(GIVEN RECORDS)

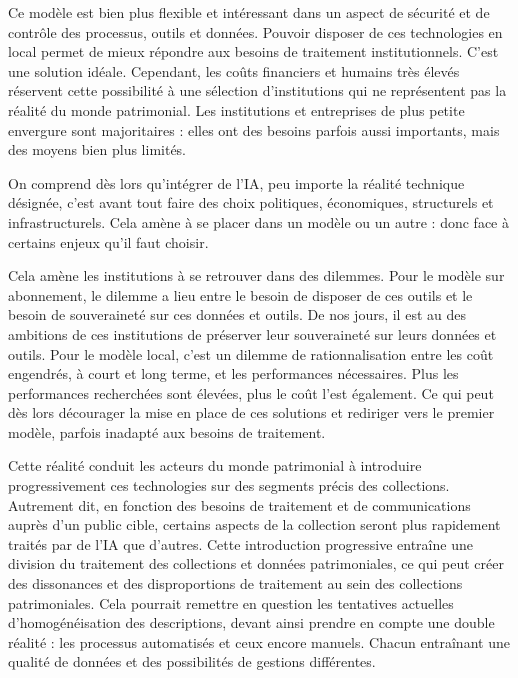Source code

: Ce modèle est bien plus flexible et intéressant dans un aspect de sécurité et de contrôle des processus, outils et données. Pouvoir disposer de ces technologies en local permet de mieux répondre aux besoins de traitement institutionnels. C'est une solution idéale. Cependant, les coûts financiers et humains très élevés réservent cette possibilité à une sélection d'institutions qui ne représentent pas la réalité du monde patrimonial. Les institutions et entreprises de plus petite envergure sont majoritaires : elles ont des besoins parfois aussi importants, mais des moyens bien plus limités.\newline
 
On comprend dès lors qu'intégrer de l'\gls{IA}, peu importe la réalité technique désignée, c'est avant tout faire des choix politiques, économiques, structurels et infrastructurels. Cela amène à se placer dans un modèle ou un autre : donc face à certains enjeux qu'il faut choisir. 
 
Cela amène les institutions à se retrouver dans des dilemmes. Pour le modèle sur abonnement, le dilemme a lieu entre le besoin de disposer de ces outils et le besoin de souveraineté sur ces données et outils. De nos jours, il est au \coeur des ambitions de ces institutions de préserver leur souveraineté sur leurs données et outils. Pour le modèle local, c'est un dilemme de rationnalisation entre les coût engendrés, à court et long terme, et les performances nécessaires. Plus les performances recherchées sont élevées, plus le coût l'est également. Ce qui peut dès lors décourager la mise en place de ces solutions et rediriger vers le premier modèle, parfois inadapté aux besoins de traitement. 
 
Cette réalité conduit les acteurs du monde patrimonial à introduire progressivement ces technologies sur des segments précis des collections. Autrement dit, en fonction des besoins de traitement et de communications auprès d'un public cible, certains aspects de la collection seront plus rapidement traités par de l'\gls{IA} que d'autres. Cette introduction progressive entraîne une division du traitement des collections et données patrimoniales, ce qui peut créer  des dissonances et des disproportions de traitement au sein des collections patrimoniales. Cela pourrait remettre en question les tentatives actuelles d'homogénéisation des descriptions, devant ainsi prendre en compte une double réalité : les processus automatisés et ceux encore manuels. Chacun entraînant une qualité de données et des possibilités de gestions différentes.\newline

(End GIVEN RECORDS)

__YOUR ASSIGNMENT__.
Output each line above exactly as it stands, omitting the pictures.

__RESULT__.
Source code

: Ce modèle est bien plus flexible et intéressant dans un aspect de sécurité et de contrôle des processus, outils et données. Pouvoir disposer de ces technologies en local permet de mieux répondre aux besoins de traitement institutionnels. C'est une solution idéale. Cependant, les coûts financiers et humains très élevés réservent cette possibilité à une sélection d'institutions qui ne représentent pas la réalité du monde patrimonial. Les institutions et entreprises de plus petite envergure sont majoritaires : elles ont des besoins parfois aussi importants, mais des moyens bien plus limités.\newline
 
On comprend dès lors qu'intégrer de l'\gls{IA}, peu importe la réalité technique désignée, c'est avant tout faire des choix politiques, économiques, structurels et infrastructurels. Cela amène à se placer dans un modèle ou un autre : donc face à certains enjeux qu'il faut choisir. 
 
Cela amène les institutions à se retrouver dans des dilemmes. Pour le modèle sur abonnement, le dilemme a lieu entre le besoin de disposer de ces outils et le besoin de souveraineté sur ces données et outils. De nos jours, il est au \coeur des ambitions de ces institutions de préserver leur souveraineté sur leurs données et outils. Pour le modèle local, c'est un dilemme de rationnalisation entre les coût engendrés, à court et long terme, et les performances nécessaires. Plus les performances recherchées sont élevées, plus le coût l'est également. Ce qui peut dès lors décourager la mise en place de ces solutions et rediriger vers le premier modèle, parfois inadapté aux besoins de traitement. 
 
Cette réalité conduit les acteurs du monde patrimonial à introduire progressivement ces technologies sur des segments précis des collections. Autrement dit, en fonction des besoins de traitement et de communications auprès d'un public cible, certains aspects de la collection seront plus rapidement traités par de l'\gls{IA} que d'autres. Cette introduction progressive entraîne une division du traitement des collections et données patrimoniales, ce qui peut créer  des dissonances et des disproportions de traitement au sein des collections patrimoniales. Cela pourrait remettre en question les tentatives actuelles d'homogénéisation des descriptions, devant ainsi prendre en compte une double réalité : les processus automatisés et ceux encore manuels. Chacun entraînant une qualité de données et des possibilités de gestions différentes.\newline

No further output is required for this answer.